### MATERIAL FOR THIS TASK
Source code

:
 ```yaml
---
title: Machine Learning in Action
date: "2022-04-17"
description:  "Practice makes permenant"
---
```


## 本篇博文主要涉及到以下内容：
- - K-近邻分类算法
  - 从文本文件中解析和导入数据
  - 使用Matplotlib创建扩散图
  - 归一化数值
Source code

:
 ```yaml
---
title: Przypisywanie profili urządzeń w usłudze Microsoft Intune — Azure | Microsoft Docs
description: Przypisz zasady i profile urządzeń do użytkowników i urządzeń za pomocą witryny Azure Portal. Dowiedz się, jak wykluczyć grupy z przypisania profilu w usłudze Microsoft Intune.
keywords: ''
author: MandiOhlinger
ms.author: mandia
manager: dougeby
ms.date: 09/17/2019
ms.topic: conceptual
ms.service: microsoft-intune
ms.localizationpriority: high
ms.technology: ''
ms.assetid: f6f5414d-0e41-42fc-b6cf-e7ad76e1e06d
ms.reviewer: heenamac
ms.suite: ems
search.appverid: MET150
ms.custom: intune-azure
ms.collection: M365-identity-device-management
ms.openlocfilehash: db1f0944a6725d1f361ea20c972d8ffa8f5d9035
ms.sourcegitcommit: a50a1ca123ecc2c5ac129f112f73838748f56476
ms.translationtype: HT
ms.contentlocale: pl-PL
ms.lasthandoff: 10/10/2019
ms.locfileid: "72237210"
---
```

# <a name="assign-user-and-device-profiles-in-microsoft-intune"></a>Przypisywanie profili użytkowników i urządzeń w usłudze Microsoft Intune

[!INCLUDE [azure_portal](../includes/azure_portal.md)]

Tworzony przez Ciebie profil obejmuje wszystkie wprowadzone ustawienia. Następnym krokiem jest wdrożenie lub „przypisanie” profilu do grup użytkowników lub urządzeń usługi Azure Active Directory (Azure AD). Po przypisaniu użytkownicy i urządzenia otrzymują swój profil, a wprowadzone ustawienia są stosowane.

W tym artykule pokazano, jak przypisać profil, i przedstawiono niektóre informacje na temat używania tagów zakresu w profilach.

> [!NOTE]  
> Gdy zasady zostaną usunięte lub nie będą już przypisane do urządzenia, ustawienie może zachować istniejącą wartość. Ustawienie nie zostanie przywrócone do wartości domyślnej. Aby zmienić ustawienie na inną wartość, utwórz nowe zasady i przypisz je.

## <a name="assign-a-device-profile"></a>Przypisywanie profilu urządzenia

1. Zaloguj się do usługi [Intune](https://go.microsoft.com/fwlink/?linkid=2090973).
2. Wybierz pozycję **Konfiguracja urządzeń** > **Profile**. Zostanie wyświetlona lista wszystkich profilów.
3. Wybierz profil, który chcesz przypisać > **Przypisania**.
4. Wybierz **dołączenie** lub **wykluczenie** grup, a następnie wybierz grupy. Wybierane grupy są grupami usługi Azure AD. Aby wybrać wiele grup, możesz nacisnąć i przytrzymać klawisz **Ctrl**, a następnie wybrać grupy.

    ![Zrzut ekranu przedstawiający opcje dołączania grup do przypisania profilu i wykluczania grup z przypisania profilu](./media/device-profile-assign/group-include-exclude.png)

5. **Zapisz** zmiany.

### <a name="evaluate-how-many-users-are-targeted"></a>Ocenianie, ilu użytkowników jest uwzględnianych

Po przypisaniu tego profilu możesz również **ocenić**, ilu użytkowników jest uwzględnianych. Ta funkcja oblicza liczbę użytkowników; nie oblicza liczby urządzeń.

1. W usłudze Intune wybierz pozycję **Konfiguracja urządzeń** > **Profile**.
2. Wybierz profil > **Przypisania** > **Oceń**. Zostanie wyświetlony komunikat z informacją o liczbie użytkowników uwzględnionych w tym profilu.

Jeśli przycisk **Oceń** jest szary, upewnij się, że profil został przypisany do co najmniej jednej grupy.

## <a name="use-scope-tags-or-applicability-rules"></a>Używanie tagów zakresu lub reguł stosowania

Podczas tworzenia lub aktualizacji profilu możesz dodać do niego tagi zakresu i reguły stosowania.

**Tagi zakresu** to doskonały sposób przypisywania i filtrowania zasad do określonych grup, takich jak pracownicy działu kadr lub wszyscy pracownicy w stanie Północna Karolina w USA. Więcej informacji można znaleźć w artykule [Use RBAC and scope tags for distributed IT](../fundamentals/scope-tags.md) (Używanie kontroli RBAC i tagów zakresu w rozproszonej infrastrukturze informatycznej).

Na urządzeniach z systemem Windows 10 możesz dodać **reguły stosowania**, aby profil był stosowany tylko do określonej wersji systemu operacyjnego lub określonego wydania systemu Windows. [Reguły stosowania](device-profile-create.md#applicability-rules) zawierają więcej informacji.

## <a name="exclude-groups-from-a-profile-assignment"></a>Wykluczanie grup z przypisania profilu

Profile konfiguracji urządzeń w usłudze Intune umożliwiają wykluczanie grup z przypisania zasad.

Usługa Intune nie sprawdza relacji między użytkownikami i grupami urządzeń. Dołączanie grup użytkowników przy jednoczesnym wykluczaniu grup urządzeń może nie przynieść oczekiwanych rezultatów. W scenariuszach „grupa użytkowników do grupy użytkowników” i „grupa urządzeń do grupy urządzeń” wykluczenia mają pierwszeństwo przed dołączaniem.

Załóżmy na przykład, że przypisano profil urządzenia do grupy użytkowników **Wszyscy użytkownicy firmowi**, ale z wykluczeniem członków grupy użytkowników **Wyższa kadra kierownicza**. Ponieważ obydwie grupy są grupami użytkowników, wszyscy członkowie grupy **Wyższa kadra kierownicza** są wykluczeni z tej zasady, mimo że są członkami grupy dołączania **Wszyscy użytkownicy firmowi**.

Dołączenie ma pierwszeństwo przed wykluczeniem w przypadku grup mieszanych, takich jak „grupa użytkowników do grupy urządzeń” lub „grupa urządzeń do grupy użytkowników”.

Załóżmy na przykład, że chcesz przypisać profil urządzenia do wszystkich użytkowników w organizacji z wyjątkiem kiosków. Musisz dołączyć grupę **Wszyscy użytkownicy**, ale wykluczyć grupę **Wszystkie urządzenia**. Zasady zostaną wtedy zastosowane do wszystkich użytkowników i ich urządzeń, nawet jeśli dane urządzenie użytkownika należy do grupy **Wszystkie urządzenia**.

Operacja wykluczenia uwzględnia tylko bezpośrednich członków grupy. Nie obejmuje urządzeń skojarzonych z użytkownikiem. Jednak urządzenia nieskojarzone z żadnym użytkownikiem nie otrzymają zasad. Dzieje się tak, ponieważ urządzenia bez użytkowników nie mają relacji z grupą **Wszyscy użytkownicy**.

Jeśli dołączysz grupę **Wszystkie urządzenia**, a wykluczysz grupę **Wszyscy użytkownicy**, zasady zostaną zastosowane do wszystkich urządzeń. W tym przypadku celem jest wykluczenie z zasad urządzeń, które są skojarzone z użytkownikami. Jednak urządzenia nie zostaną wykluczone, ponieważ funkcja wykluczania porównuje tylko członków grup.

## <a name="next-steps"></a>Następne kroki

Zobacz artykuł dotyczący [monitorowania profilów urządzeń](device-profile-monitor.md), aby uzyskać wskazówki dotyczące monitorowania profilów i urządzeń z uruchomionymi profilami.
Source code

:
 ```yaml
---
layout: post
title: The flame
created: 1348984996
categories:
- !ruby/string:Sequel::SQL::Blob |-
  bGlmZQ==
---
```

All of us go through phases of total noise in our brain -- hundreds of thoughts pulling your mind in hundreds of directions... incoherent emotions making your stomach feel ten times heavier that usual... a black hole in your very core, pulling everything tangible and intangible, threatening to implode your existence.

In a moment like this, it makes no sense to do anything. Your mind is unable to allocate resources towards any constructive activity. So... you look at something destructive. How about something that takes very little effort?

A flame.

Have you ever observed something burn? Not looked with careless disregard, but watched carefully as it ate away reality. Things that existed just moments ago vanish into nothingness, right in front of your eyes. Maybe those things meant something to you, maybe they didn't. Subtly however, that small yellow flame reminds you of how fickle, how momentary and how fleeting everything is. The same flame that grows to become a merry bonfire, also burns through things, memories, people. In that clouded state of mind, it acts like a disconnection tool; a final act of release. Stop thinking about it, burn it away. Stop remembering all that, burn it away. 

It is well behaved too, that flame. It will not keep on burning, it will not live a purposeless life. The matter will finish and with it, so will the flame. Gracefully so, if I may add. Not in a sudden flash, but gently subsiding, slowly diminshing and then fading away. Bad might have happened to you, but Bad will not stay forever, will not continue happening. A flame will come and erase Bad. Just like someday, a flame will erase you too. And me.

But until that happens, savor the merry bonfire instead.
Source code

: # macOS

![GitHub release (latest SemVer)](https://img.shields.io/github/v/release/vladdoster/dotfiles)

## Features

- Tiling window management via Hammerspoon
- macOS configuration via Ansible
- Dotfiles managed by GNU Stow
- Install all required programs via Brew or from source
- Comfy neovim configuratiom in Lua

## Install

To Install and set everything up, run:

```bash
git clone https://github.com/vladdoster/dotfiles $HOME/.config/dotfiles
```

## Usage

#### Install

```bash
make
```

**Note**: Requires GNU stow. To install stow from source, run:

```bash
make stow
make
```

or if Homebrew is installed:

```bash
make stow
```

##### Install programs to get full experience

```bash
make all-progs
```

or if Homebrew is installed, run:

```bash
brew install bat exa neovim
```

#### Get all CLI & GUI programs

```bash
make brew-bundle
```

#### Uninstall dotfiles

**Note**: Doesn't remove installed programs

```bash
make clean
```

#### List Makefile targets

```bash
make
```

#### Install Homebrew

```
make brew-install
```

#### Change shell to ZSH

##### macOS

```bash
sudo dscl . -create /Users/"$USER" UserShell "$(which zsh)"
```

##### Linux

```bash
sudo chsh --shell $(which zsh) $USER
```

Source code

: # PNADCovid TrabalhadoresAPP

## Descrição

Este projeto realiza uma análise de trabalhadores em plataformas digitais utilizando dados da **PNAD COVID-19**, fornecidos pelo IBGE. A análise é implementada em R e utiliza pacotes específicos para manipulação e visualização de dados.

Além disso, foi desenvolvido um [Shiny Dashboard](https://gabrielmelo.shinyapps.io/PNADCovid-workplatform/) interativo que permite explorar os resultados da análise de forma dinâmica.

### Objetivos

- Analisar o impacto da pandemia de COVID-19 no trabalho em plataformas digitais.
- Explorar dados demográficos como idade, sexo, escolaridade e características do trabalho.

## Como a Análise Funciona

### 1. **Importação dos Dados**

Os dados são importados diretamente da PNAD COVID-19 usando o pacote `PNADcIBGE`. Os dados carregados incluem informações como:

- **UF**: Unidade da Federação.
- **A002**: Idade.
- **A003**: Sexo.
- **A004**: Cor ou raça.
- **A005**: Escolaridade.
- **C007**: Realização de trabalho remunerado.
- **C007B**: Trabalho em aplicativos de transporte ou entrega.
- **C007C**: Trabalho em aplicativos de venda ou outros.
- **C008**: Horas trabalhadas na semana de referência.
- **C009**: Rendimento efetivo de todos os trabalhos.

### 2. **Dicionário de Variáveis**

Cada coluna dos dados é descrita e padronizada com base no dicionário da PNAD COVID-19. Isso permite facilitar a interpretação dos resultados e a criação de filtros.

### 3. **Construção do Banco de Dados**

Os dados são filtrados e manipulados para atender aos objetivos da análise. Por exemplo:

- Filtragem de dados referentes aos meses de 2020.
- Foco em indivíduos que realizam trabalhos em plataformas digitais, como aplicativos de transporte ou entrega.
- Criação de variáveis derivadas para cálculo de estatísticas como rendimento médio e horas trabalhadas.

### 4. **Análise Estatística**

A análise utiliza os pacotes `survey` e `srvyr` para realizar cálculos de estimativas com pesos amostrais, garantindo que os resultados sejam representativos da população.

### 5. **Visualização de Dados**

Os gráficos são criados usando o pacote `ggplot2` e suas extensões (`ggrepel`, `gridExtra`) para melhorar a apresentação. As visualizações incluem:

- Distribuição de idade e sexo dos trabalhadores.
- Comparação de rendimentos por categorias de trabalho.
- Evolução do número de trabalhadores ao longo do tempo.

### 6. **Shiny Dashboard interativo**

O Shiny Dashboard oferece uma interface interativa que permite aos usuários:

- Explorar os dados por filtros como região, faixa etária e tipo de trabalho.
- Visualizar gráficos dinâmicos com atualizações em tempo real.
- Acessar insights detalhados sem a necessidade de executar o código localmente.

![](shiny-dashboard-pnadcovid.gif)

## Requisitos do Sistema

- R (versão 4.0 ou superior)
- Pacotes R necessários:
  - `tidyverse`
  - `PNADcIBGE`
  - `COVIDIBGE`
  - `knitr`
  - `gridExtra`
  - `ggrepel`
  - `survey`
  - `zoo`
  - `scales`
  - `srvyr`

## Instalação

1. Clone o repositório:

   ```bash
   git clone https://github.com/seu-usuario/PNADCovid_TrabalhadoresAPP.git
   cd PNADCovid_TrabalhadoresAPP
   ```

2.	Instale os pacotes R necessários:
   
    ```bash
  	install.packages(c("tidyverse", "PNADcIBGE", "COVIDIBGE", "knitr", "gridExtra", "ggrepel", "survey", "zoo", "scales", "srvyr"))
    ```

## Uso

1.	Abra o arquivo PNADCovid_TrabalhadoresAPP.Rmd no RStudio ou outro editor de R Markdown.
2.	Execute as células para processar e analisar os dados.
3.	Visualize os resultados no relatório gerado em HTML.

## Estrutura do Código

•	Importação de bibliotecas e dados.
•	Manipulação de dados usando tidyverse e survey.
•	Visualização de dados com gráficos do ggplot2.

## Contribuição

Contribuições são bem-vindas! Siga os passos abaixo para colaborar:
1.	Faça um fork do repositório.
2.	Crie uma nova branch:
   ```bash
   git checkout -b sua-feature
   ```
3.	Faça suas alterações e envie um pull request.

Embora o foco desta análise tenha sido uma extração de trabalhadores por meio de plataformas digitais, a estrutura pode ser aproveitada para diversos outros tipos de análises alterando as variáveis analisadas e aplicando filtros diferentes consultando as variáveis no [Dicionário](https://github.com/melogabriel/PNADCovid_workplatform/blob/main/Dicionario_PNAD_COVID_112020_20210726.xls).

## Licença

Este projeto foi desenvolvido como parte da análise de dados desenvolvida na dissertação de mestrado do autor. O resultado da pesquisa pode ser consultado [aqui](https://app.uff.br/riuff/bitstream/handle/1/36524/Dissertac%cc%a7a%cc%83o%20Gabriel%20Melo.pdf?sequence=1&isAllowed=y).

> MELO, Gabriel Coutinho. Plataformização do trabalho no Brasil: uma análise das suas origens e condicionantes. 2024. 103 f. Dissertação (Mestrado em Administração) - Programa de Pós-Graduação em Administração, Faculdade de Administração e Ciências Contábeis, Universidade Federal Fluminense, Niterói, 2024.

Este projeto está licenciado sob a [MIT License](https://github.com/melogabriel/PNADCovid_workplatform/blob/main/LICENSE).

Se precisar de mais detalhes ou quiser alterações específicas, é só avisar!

### ACTIVITY
Work through the records above line by line and count those that hold the string "necessários". Give only the result.

### TASK OUTPUT
2